É preciso agir agora e não há tempo suficiente!

elizabeth watuti

Todos nós tivemos os nossos momentos de infância. Fossem eles bons ou maus, há coisas que amamos e mantemos com muito carinho nos nossos corações. Talvez algumas dessas coisas nos tenham tornado naquilo que somos hoje…

O meu nome é Elizabeth Wathuti, sou ativista ambiental e climática do Quénia e tenho 24 anos. Cresci em Nyeri, uma região conhecida pelas suas belas florestas, numa vila onde plantar árvores e beber de riachos limpos era habitual. Comecei a amar e a ligar-me à natureza desde muito cedo.
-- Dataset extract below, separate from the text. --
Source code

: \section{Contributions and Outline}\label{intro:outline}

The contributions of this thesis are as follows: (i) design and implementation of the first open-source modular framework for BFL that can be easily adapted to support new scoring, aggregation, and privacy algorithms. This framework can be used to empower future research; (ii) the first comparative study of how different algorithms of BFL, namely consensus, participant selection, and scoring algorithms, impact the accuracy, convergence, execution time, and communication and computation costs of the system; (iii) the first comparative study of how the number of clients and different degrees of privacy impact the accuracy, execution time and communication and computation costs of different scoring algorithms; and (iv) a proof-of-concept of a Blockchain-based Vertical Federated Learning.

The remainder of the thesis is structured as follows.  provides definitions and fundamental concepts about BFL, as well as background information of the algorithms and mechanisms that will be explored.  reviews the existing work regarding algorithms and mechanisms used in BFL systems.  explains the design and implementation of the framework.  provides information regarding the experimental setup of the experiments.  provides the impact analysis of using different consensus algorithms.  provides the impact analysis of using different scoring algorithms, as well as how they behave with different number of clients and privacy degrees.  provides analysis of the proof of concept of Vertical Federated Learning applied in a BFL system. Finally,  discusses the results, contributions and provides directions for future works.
O meu primeiro ato como ativista climática foi plantar uma árvore aos 7 anos de idade, inspirada pela Professora Wangari Maathai, a primeira mulher africana a receber o Prémio Nobel da Paz, que na época era membro do Parlamento na minha região. Eu tornei-me parte da natureza e a natureza tornou-se parte de mim.
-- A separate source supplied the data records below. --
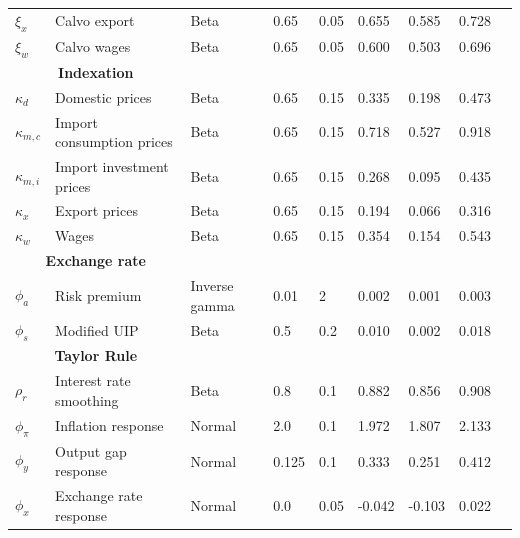 \documentclass[12pt,oneside,a4paper]{article}
\begin{document}
\begin{table}[H]
\begin{tabular}{lllllllll}
$\xi_x$            & Calvo export                           & Beta            & 0.65    & 0.05   &  0.655  & 0.585    & 0.728 \\
$\xi_w$            & Calvo wages                            & Beta            & 0.65    & 0.05   &  0.600  & 0.503    & 0.696 \\
\multicolumn{2}{c}{\textbf{Indexation}}                  &                 &         &        & &         &           &        \\
$\kappa_d$         & Domestic prices                        & Beta            & 0.65    & 0.15   &  0.335   & 0.198     & 0.473  \\
$\kappa_{m,c}$        & Import consumption prices              & Beta            & 0.65    & 0.15   &  0.718   & 0.527     & 0.918  \\
$\kappa_{m,i}$        & Import investment prices               & Beta            & 0.65    & 0.15   &  0.268   & 0.095     & 0.435  \\
$\kappa_x$         & Export prices                          & Beta            & 0.65    & 0.15   &  0.194   & 0.066     & 0.316  \\
$\kappa_w$         & Wages                                  & Beta            & 0.65    & 0.15   &  0.354   & 0.154     & 0.543  \\
\multicolumn{2}{c}{\textbf{Exchange rate}}               &                 &         &        &          &           &        \\
$\phi_a$           & Risk premium                           & Inverse gamma   & 0.01    & 2      &  0.002   & 0.001     & 0.003  \\
$\phi_s$           & Modified UIP                           & Beta            & 0.5     & 0.2    &  0.010   & 0.002     & 0.018  \\
\multicolumn{2}{c}{\textbf{Taylor Rule}}                 &                 &         &        &         &           &        \\
$\rho_r$           & Interest rate smoothing                & Beta            & 0.8     & 0.1    &  0.882  & 0.856     & 0.908  \\
$\phi_{\pi}$          & Inflation response                     & Normal          & 2.0     & 0.1    &  1.972  & 1.807    & 2.133 \\
$\phi_{y}$           & Output gap response                    & Normal          & 0.125   & 0.1    &  0.333   & 0.251    & 0.412  \\
$\phi_{x}$           & Exchange rate response                 & Normal          & 0.0     & 0.05   &  -0.042 & -0.103    & 0.022  \\
\hline
\end{tabular}
\end{table}
\end{document}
Acredito que a interação da humanidade com a natureza está relacionada com a forma como nos conectamos ou desconectamos do ambiente natural. A natureza tem sido a minha maior professora e o meu amor pela natureza tornou-me ambientalmente consciente desde muito jovem. Quando era adolescente, ficava de coração partido quando via ou lia sobre a destruição das florestas, o lixo nos rios, a extinção dos animais, as crianças a lutar para respirar em algumas partes do mundo devido ao ar extremamente poluído. Estava tudo a acontecer tão rápido e eu fiquei muito perturbada e preocupada com o futuro do nosso planeta.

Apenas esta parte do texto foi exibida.